Gerstner was an outsider, and he had been a frustrated IBM customer.
One of the first things he told his people was to "Shut up and
Listen".  He realigned the entire company to focuse on solving the
customer's problems, instead of selling products.  When the customers
needed to integrate different systems from different vendors, the last
thing they wanted to hear was "We'll put it all on OS/400 and
Mainframes, connected with SNA LU 6.2".

Much of the company was refocused into consulting.  Rather than just
installing software, a whole division was created to help customers
with their IT and Integration problems, and that group often found
that what the customer really needed was UNIX and TCP/IP.  They even
found that in many special situations, Linux was the perfect fit for
certain pieces of an integration solution.  Not only was IBM making a
huge profit by supporting Open Systems standards, but also by
supporting Open Source standards.

By the time Sam Palmisano took control of IBM, customers could get a
tailored solution that used IBM parts where needed, but could also
integrate very effectively with other vendors and interconnections and
combinations.  For example, AIX could run Oracle really fast, even
faster than DB2 when properly tuned.  WebSphere could run on Windows
NT or Linux as well as AIX and Solaris.

Microsoft has to learn to "play nice with the other kids" or they
could quickly find themselves getting thrown out of the sandbox, the
same way that John Akers' IBM found itself being thrown out of the
sandbox in the early 1990s.  Remember that at one point, IBM was
preparing to close down it's mainframe business and only support it as
a legacy business because customers were refusing to pay huge sums of
money for upgrades.

Remember that the revolt was very sudden and very dramatic, and
totally unpredicted.
IBM Released MVS 4.0 and a suite of related mandatory upgrades,
expectig about %5 million in revenue per mainframe, even though the
maiframes had been depreciate to about $2 million, and needed
additional hardware upgrades to run the new hardware.

Instead of IT managers just writing checks, they started looking at
UNIX and Oracle, and suddenly a $50,000 Unix machine like Sun 6/50 6
processor server could take some of the load from the Mainframe.  And
at that price, $5 million could buy about 100 such servers, or just 20
or thirty servers and a few sparcstations for executives.

In one quarter, IBM stock price fell almost 60%.

With each new release of Windows, or Vista, Microsoft faces the same
risk of a similar rejection.  In 1993, Windows NT 3.x was released and
Microsoft got just such a rejection.

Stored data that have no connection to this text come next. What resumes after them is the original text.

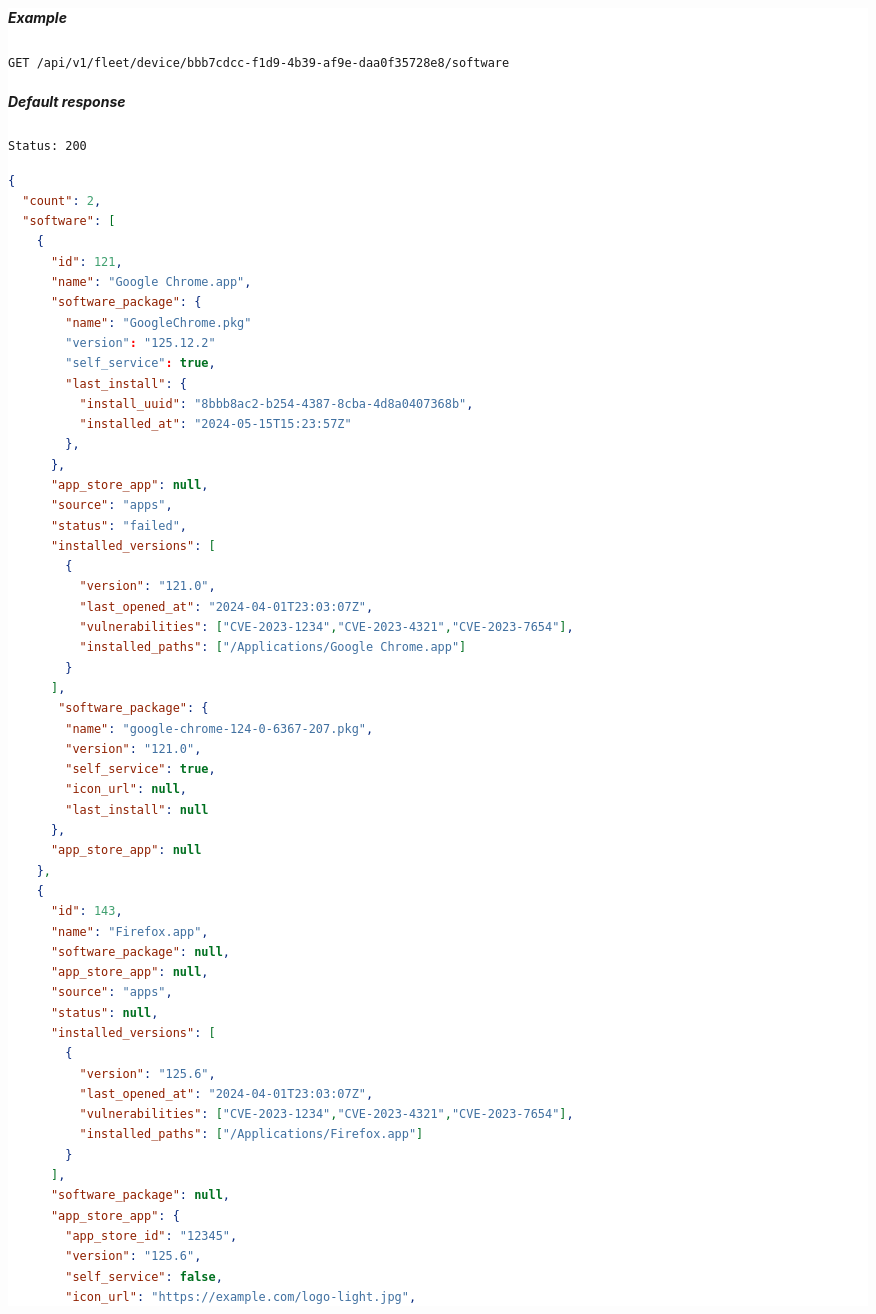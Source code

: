 ##### Example

`GET /api/v1/fleet/device/bbb7cdcc-f1d9-4b39-af9e-daa0f35728e8/software`

##### Default response

`Status: 200`

```json
{
  "count": 2,
  "software": [
    {
      "id": 121,
      "name": "Google Chrome.app",
      "software_package": {
        "name": "GoogleChrome.pkg"
        "version": "125.12.2"
        "self_service": true,
     	"last_install": {
          "install_uuid": "8bbb8ac2-b254-4387-8cba-4d8a0407368b",
      	  "installed_at": "2024-05-15T15:23:57Z"
        },
      },
      "app_store_app": null,
      "source": "apps",
      "status": "failed",
      "installed_versions": [
        {
          "version": "121.0",
          "last_opened_at": "2024-04-01T23:03:07Z",
          "vulnerabilities": ["CVE-2023-1234","CVE-2023-4321","CVE-2023-7654"],
          "installed_paths": ["/Applications/Google Chrome.app"]
        }
      ],
       "software_package": {
        "name": "google-chrome-124-0-6367-207.pkg",
        "version": "121.0",
        "self_service": true,
        "icon_url": null,
        "last_install": null
      },
      "app_store_app": null
    },
    {
      "id": 143,
      "name": "Firefox.app",
      "software_package": null,
      "app_store_app": null,
      "source": "apps",
      "status": null,
      "installed_versions": [
        {
          "version": "125.6",
          "last_opened_at": "2024-04-01T23:03:07Z",
          "vulnerabilities": ["CVE-2023-1234","CVE-2023-4321","CVE-2023-7654"],
          "installed_paths": ["/Applications/Firefox.app"]
        }
      ],
      "software_package": null,
      "app_store_app": {
        "app_store_id": "12345",
        "version": "125.6",
        "self_service": false,
        "icon_url": "https://example.com/logo-light.jpg",
```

Just as the stock looked like it
would take a huge tumble, Bill Gates announced "Chicago" which would
have all the benefits of NT but wouldn't be such a memory pig.  In
fact, Microsoft has snatched victory from teh jaws of defeat numerous
times by brashly announcing vaporware which didn't even exist on
paper, as if it was going to be out in a few months.

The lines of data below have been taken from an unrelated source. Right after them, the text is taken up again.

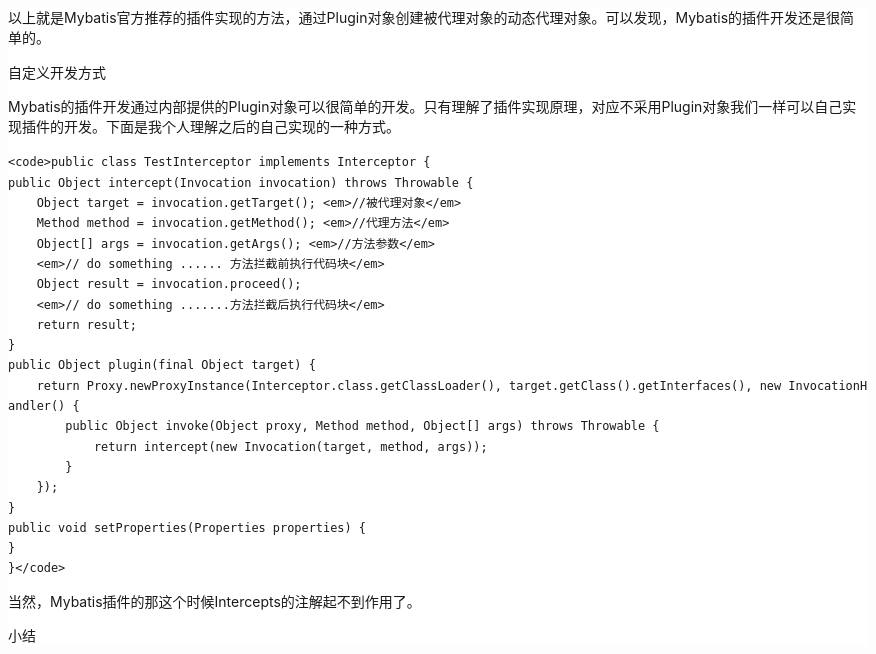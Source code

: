 





以上就是Mybatis官方推荐的插件实现的方法，通过Plugin对象创建被代理对象的动态代理对象。可以发现，Mybatis的插件开发还是很简单的。







自定义开发方式







Mybatis的插件开发通过内部提供的Plugin对象可以很简单的开发。只有理解了插件实现原理，对应不采用Plugin对象我们一样可以自己实现插件的开发。下面是我个人理解之后的自己实现的一种方式。







    <code>public class TestInterceptor implements Interceptor {
    public Object intercept(Invocation invocation) throws Throwable {
        Object target = invocation.getTarget(); <em>//被代理对象</em>
        Method method = invocation.getMethod(); <em>//代理方法</em>
        Object[] args = invocation.getArgs(); <em>//方法参数</em>
        <em>// do something ...... 方法拦截前执行代码块</em>
        Object result = invocation.proceed();
        <em>// do something .......方法拦截后执行代码块</em>
        return result;
    }
    public Object plugin(final Object target) {
        return Proxy.newProxyInstance(Interceptor.class.getClassLoader(), target.getClass().getInterfaces(), new InvocationHandler() {
            public Object invoke(Object proxy, Method method, Object[] args) throws Throwable {
                return intercept(new Invocation(target, method, args));
            }
        });
    }
    public void setProperties(Properties properties) {
    }
    }</code>







当然，Mybatis插件的那这个时候Intercepts的注解起不到作用了。







小结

Ballmer isn't that good at the whopper lie, and customers and
investors are not that gullible.  Each of these vaporware
announcements was followed by a 3-4 year wait and the release almost
always fell short of the original vaporware promises.

Microsoft's "Ace up the sleeve" is their control of the OEM market,
but with Apple moving from number 7 to number 3 largest OEMs and 3 of
the previous top 5 now insolvent take-over targets absorbed by other
companies, Microsoft has a much more hostile OEM environment.

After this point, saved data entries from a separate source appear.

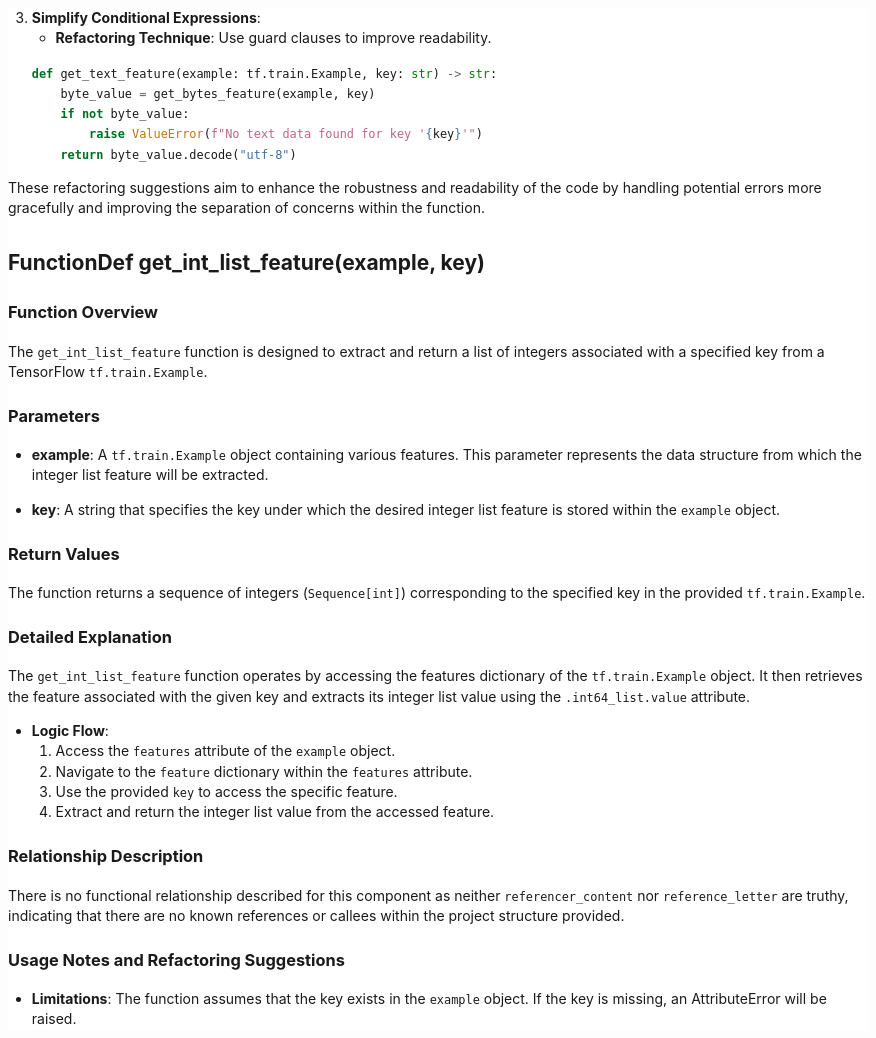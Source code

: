 3. **Simplify Conditional Expressions**:
   - **Refactoring Technique**: Use guard clauses to improve readability.
   ```python
   def get_text_feature(example: tf.train.Example, key: str) -> str:
       byte_value = get_bytes_feature(example, key)
       if not byte_value:
           raise ValueError(f"No text data found for key '{key}'")
       return byte_value.decode("utf-8")
   ```

These refactoring suggestions aim to enhance the robustness and readability of the code by handling potential errors more gracefully and improving the separation of concerns within the function.
## FunctionDef get_int_list_feature(example, key)
### Function Overview

The `get_int_list_feature` function is designed to extract and return a list of integers associated with a specified key from a TensorFlow `tf.train.Example`.

### Parameters

- **example**: A `tf.train.Example` object containing various features. This parameter represents the data structure from which the integer list feature will be extracted.
  
- **key**: A string that specifies the key under which the desired integer list feature is stored within the `example` object.

### Return Values

The function returns a sequence of integers (`Sequence[int]`) corresponding to the specified key in the provided `tf.train.Example`.

### Detailed Explanation

The `get_int_list_feature` function operates by accessing the features dictionary of the `tf.train.Example` object. It then retrieves the feature associated with the given key and extracts its integer list value using the `.int64_list.value` attribute.

- **Logic Flow**:
  1. Access the `features` attribute of the `example` object.
  2. Navigate to the `feature` dictionary within the `features` attribute.
  3. Use the provided `key` to access the specific feature.
  4. Extract and return the integer list value from the accessed feature.

### Relationship Description

There is no functional relationship described for this component as neither `referencer_content` nor `reference_letter` are truthy, indicating that there are no known references or callees within the project structure provided.

### Usage Notes and Refactoring Suggestions

- **Limitations**: The function assumes that the key exists in the `example` object. If the key is missing, an AttributeError will be raised.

Businesses are scaling down their Microsoft support programss, and
many, worried about being force-fed vista, have obtained irrevocable
and transferrable XP licenses that can be used to install either
Windows 2000 or XP on any machine, including virtual machines.

The irony is that Vista's problems with drivers was the same barrier
that Linux used to face, and most of the OEMs and IHVs have now made
Linux driver support a higher priority, with Nvidia and ATI writing
graphics optimizations for XGL X11/OpenGL displays.